The Company intends to put in place a matched bargain settlement
facility to serve as a limited platform for shareholders and other
persons who seek to buy or sell shares following Cancellation.
Enquiries
DDD Group
Chris Yewdall, President
& CEO
Victoria Stull, CFO +1 310 566 3340
Peel Hunt LLP (UK Nomad/Broker)
Richard Kauffer / Euan
Brown +44 (0)207 418 8900
Beaufort Securities (Joint
broker)
Elliot Hance +44 (0)207 382 8300
Berns & Berns (US PAL)
Michael Berns, esq. +1 212 332 3320
APPIX I - EXCERPT FROM AGM NOTICE - LETTER FROM THE CHAIRMAN OF
DDD GROUP PLC
TO THE REGISTERED HOLDERS OF THE ORDINARY SHARES
Dear Shareholder
Proposed AIM Cancellation and Annual General Meeting
1. Introduction
The purpose of this letter is to provide you with information on
the proposals to be put to the Annual General Meeting, to explain
why your Board considers them to be in the best interests of the
Company and Shareholders as a whole, and to recommend that you vote
in favour of the Resolutions to be proposed at the Annual General
Meeting.
Your specific attention is drawn to Resolution 10, which relates
to the proposal to cancel the trading of the Ordinary Shares on
AIM.
2. Background
The Company has been quoted on AIM since January 2002. The
Directors' rationale for seeking the original admission of the
Company's Ordinary Shares to trading on AIM included engendering a
level of interest in the Company that would gain support for its
growth plans, access to equity capital markets to fund business
growth, an enhanced corporate profile and a mechanism to provide a
market in the Company's Ordinary Shares.
The interest in DDD Group's solutions for consumer 3D products
was positive, however following the decline of the 3D consumer
market, the Company has seen a decline in its turnover in the last
two years, making it much harder to generate profits at the present
time. This has caused a substantial price decrease and reduction in
the liquidity of the stock making it difficult for the Company to
raise sufficient capital to fully fund its growth plans for
products and applications beyond the 3D market.

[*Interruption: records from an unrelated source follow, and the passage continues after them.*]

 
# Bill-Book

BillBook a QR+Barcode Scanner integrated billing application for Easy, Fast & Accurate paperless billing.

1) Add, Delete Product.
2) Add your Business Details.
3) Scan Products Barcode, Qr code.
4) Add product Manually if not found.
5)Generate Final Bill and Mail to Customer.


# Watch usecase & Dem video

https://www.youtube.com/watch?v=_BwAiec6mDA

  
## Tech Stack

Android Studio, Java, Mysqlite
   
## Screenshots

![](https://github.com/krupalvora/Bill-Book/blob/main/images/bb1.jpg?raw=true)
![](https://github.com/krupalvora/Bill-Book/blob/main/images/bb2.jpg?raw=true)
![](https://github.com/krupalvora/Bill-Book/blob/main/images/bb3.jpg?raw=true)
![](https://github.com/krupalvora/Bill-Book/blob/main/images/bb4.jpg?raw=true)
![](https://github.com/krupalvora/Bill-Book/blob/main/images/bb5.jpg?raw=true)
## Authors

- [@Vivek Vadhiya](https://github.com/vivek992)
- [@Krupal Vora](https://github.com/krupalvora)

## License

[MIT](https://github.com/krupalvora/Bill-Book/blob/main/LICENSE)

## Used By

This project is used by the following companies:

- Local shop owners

In addition, the Board has taken significant steps to reduce its
cost base each year but the task is being made much more difficult
by the additional expense of being an AIM listed company. The
listing expense has become excessive for the size of the business
and more importantly does not help to generate any additional
revenue or profit.
The Board has reached the view that the Company is not receiving
the benefits for which the AIM listing was originally sought, nor
is there any possible chance of the situation changing in the
foreseeable future. Accordingly the Board has concluded that in
their opinion, it is in the best interests of the Company and its
shareholders to seek a cancellation of trading from the AIM market.
This will cut significant expense and enhance the possibility of
potential dividends in the future.
3. Rationale for the AIM Cancellation
The Directors have concluded that a resolution should be put to
Shareholders to approve the AIM Cancellation for the following
reasons:
-- the costs associated with maintaining a listing on AIM
(including professional legal, accounting, broking and nominated
advisory costs and the costs and fees of the London Stock Exchange)
are now disproportionate to the value provided by the listing.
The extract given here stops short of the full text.